全国で初めて、大阪市でヘイトスピーチを抑止するための条例案が明日15日にも大阪市議会本会議で可決される見通しとなりました。この条例案は橋下徹前市長が2015年5月に提出しましたが審議時間の短さを理由に継続審議になっていたもの。
採決に積極的な大阪維新の会や共産党に加えて公明党も賛成する方針を決めており、賛成多数で可決されることとなりそうです。自民党が条例案に反対するとの見方もあり、全会一致での採決となるかは微妙な情勢。
この条例ではヘイトスピーチを抑止するため、市の審査会がヘイトスピーチと判断した場合、行った個人や団体の名前を公表することとされています。ただし、本日まとめられた修正案では、当初存在していた市内在住のヘイトスピーチ被害者の訴訟費用の貸与は削除されています。
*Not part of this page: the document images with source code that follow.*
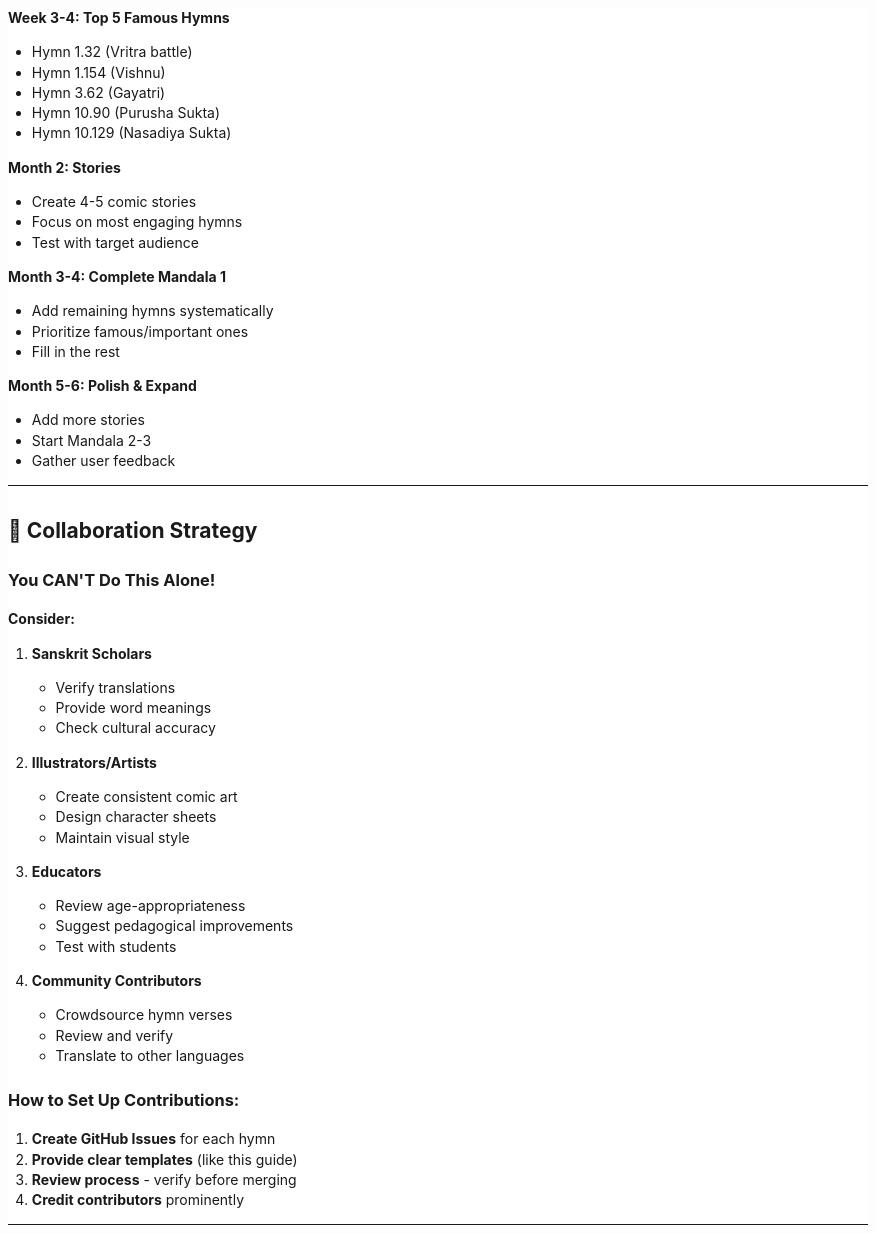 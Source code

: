 **Week 3-4: Top 5 Famous Hymns**
- Hymn 1.32 (Vritra battle)
- Hymn 1.154 (Vishnu)
- Hymn 3.62 (Gayatri)
- Hymn 10.90 (Purusha Sukta)
- Hymn 10.129 (Nasadiya Sukta)

**Month 2: Stories**
- Create 4-5 comic stories
- Focus on most engaging hymns
- Test with target audience

**Month 3-4: Complete Mandala 1**
- Add remaining hymns systematically
- Prioritize famous/important ones
- Fill in the rest

**Month 5-6: Polish & Expand**
- Add more stories
- Start Mandala 2-3
- Gather user feedback

---

## 🤝 Collaboration Strategy

### **You CAN'T Do This Alone!**

**Consider:**

1. **Sanskrit Scholars**
   - Verify translations
   - Provide word meanings
   - Check cultural accuracy

2. **Illustrators/Artists**
   - Create consistent comic art
   - Design character sheets
   - Maintain visual style

3. **Educators**
   - Review age-appropriateness
   - Suggest pedagogical improvements
   - Test with students

4. **Community Contributors**
   - Crowdsource hymn verses
   - Review and verify
   - Translate to other languages

### **How to Set Up Contributions:**

1. **Create GitHub Issues** for each hymn
2. **Provide clear templates** (like this guide)
3. **Review process** - verify before merging
4. **Credit contributors** prominently

---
ヘイトスピーチの定義についても条例案で「不特定多数の者が知りうる場所や状態で、人種や民族に係る特定の属性を有する個人や集団を社会から排除したり、権利や自由を制限したり、憎悪や差別の意識や暴力を扇動する目的で、侮蔑や誹謗中傷したり、脅威を感じさせること」などと明確に定めています。
またこの際ヘイトスピーチという「表現活動」にはもちろんデモや街宣活動だけでなく、画像や映像も含まれている他、そうした「表現活動」の記録を販売、上映、インターネット上にアップするといった「拡散行為」も含まれていると規定します。
大阪市はヘイトスピーチと判断された「表現活動」に対して拡散防止に必要な措置を取る上、ヘイトスピーチの概要と拡散防止のために講じた措置の内容、さらにはヘイトスピーチを行った個人や団体名を公表するとしています。
パブリックコメントでは表現の自由との兼ね合いや審査会の中立・公平性などを心配する声も少なからず届いていたようですが、大阪市はHPの特設ページで「意見募集にかかる主なご意見と本市の考え方」として極めて詳細かつ明確に疑問や不安に応答しています。
現在まで大阪の鶴橋などでは繰り返しヘイトスピーチが行われてきましたが、この条例案の可決で行政の実際の対応がどのように変化するのか注目されます。今回の大阪市がモデルケースとなって他の自治体が続く可能性も十分にあり、追っては国のヘイトスピーチ規制法の成立へと続く第一歩となるかもしれません。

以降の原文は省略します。